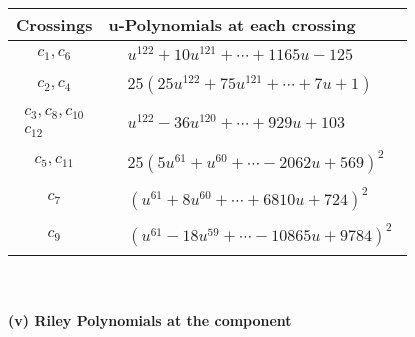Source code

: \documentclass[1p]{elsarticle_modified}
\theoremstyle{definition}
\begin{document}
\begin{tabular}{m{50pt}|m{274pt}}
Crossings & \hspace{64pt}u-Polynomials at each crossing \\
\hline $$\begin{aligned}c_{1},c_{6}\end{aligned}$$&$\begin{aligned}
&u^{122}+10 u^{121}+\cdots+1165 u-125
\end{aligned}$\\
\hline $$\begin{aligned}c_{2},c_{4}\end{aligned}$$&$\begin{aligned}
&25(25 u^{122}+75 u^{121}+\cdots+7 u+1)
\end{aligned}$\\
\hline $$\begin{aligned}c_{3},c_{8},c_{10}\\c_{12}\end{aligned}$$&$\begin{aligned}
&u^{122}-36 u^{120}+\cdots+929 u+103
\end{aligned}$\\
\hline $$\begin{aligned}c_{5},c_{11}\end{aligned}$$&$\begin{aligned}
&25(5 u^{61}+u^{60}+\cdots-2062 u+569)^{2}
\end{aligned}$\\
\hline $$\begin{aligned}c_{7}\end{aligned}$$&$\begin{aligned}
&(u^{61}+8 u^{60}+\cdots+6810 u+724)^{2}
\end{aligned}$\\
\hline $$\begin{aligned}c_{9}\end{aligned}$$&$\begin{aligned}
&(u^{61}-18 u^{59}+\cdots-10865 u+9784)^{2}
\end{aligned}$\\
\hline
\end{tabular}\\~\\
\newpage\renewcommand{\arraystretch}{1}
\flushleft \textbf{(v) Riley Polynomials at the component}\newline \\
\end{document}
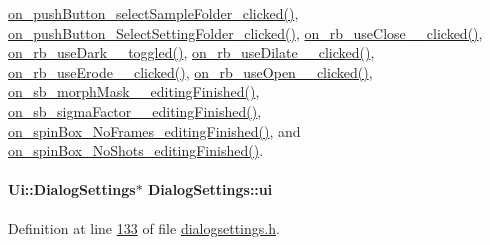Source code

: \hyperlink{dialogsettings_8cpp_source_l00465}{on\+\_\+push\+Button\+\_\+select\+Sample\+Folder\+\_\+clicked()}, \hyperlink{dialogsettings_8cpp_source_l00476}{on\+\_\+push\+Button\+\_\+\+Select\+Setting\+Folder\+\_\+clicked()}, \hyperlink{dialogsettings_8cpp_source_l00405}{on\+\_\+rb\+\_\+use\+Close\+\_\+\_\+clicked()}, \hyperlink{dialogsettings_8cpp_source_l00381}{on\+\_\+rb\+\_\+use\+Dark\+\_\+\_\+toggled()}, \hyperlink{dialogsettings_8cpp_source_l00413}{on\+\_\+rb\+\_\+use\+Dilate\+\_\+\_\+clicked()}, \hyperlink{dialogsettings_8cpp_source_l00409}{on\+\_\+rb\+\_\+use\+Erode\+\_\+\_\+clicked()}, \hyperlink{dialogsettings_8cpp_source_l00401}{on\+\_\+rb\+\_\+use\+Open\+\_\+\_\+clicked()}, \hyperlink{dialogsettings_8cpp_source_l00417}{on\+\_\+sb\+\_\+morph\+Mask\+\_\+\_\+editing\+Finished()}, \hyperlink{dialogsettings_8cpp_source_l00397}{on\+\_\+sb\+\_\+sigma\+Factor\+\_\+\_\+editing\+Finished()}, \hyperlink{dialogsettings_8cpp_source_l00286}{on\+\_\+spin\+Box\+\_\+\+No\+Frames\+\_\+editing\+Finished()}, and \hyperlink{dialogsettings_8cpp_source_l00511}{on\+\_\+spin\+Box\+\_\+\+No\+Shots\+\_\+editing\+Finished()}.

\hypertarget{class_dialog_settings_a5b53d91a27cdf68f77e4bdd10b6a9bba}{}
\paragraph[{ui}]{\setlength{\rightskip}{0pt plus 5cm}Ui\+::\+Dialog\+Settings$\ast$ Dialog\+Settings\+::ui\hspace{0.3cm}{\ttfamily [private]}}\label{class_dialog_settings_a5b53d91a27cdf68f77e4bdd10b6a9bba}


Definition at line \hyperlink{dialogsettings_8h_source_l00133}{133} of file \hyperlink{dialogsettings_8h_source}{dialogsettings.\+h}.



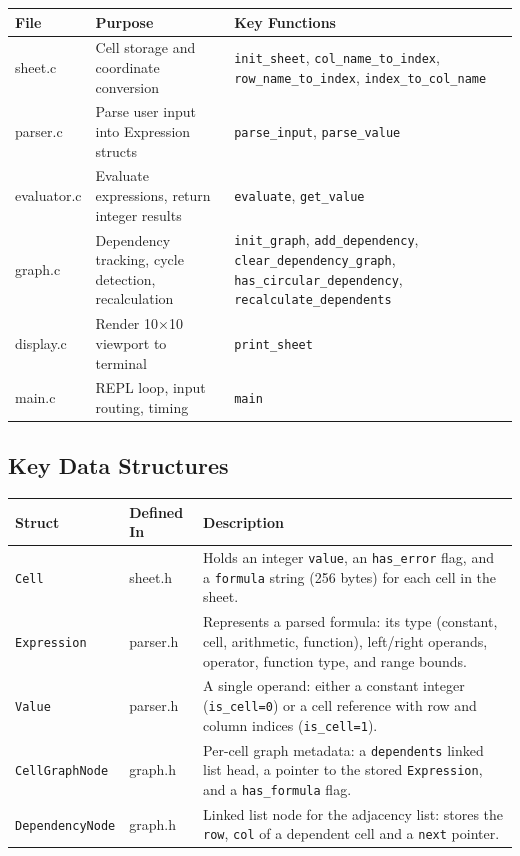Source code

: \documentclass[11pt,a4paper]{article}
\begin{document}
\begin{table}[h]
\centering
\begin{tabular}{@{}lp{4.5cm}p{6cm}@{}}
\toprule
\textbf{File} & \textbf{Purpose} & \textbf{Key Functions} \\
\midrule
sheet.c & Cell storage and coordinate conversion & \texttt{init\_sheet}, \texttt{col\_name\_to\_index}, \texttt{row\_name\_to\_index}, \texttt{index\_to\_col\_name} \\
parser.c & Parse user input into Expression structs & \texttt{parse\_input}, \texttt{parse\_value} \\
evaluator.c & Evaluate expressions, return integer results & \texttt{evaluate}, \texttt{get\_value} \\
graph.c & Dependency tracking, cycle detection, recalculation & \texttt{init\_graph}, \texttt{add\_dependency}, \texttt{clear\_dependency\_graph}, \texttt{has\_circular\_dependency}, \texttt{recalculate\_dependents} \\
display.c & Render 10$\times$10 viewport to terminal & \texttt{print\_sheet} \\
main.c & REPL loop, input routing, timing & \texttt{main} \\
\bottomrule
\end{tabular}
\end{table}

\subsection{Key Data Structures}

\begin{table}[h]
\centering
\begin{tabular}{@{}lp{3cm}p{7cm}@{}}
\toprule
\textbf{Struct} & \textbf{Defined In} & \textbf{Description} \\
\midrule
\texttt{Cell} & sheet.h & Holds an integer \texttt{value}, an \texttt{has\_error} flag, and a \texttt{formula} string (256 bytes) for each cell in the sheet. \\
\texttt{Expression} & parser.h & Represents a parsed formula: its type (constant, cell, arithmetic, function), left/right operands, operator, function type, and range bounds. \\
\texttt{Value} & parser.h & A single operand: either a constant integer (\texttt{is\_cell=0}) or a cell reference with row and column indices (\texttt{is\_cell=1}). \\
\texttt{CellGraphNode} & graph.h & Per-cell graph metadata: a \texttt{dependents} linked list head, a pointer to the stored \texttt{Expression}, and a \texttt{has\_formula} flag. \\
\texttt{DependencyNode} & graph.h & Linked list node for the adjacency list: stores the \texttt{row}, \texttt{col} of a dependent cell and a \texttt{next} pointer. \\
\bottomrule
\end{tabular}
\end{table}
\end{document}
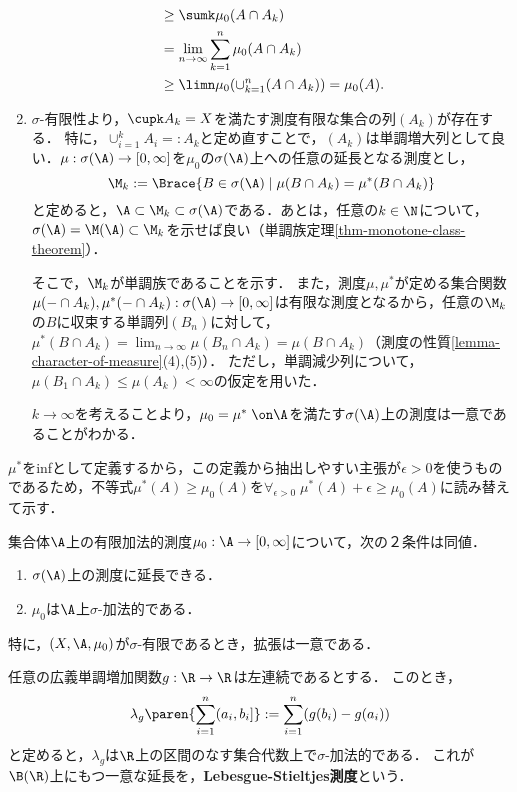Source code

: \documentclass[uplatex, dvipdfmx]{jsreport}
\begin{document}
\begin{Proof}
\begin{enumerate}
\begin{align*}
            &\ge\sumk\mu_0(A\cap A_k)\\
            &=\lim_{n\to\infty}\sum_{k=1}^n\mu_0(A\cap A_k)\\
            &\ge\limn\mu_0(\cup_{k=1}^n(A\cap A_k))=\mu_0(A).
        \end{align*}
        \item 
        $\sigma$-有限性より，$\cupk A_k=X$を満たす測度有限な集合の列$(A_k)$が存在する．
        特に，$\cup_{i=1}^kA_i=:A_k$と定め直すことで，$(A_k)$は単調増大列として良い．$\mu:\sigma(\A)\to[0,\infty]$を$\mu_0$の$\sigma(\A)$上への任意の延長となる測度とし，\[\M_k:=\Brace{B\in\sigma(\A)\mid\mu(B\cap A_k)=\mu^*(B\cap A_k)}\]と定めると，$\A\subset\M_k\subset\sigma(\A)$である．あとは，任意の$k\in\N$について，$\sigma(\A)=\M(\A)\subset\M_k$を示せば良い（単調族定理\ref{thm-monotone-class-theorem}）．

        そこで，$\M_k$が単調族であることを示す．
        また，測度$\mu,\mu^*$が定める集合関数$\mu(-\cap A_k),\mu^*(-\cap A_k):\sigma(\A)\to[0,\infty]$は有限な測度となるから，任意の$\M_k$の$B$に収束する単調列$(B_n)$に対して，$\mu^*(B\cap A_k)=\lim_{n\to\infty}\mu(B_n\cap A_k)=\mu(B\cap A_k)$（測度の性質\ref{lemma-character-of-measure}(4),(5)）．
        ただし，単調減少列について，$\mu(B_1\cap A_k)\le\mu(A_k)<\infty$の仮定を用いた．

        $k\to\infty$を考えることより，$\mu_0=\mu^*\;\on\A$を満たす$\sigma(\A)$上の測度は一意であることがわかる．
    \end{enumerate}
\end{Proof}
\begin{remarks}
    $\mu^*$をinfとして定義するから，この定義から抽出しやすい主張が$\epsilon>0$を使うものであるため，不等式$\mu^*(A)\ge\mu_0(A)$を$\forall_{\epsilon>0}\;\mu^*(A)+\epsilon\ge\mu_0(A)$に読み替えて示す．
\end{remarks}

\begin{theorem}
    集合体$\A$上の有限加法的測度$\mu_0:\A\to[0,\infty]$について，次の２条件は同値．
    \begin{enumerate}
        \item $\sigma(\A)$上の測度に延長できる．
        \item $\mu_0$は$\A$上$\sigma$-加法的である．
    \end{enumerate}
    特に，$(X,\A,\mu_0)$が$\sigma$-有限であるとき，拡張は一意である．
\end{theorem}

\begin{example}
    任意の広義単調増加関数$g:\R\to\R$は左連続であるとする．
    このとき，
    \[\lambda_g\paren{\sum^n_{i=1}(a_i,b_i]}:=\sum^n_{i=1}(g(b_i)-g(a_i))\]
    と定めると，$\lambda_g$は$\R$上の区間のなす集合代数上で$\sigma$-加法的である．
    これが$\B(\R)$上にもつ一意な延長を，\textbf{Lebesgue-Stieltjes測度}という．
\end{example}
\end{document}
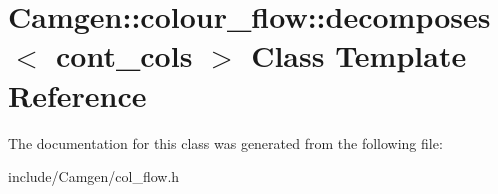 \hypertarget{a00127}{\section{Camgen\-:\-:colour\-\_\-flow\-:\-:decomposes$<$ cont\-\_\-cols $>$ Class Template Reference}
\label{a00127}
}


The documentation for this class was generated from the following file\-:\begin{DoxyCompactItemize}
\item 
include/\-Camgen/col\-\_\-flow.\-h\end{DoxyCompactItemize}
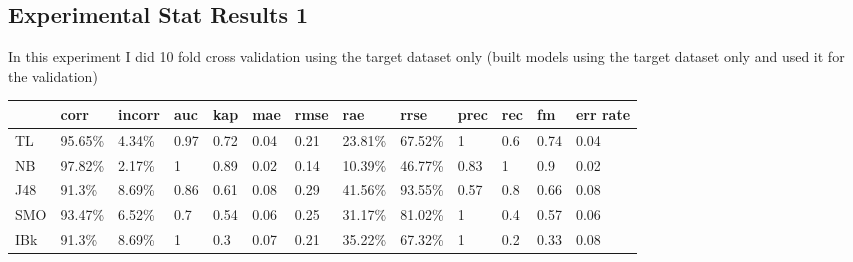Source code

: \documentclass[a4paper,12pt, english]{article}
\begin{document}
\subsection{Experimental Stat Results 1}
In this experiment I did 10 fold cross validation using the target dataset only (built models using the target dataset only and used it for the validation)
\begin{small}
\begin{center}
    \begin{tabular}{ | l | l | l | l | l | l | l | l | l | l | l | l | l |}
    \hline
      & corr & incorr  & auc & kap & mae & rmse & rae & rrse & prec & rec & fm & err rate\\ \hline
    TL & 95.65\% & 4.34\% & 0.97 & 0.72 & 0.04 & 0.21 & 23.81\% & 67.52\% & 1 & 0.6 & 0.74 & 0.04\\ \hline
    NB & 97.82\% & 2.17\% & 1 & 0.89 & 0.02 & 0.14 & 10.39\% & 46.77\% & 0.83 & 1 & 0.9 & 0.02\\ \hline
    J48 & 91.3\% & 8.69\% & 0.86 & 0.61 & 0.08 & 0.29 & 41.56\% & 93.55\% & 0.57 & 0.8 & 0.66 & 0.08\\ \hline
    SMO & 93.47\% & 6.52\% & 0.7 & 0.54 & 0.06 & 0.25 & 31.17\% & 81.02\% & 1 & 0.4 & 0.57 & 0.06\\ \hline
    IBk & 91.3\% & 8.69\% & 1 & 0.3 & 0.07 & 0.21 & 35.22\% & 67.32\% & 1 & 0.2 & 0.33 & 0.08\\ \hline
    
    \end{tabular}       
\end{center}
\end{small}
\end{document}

__Exercise goal__. Across the data, pull every line containing the string "subsection".

__Answer box__.
\subsection{Key Data Structures}
\subsection{Experimental Stat Results 1}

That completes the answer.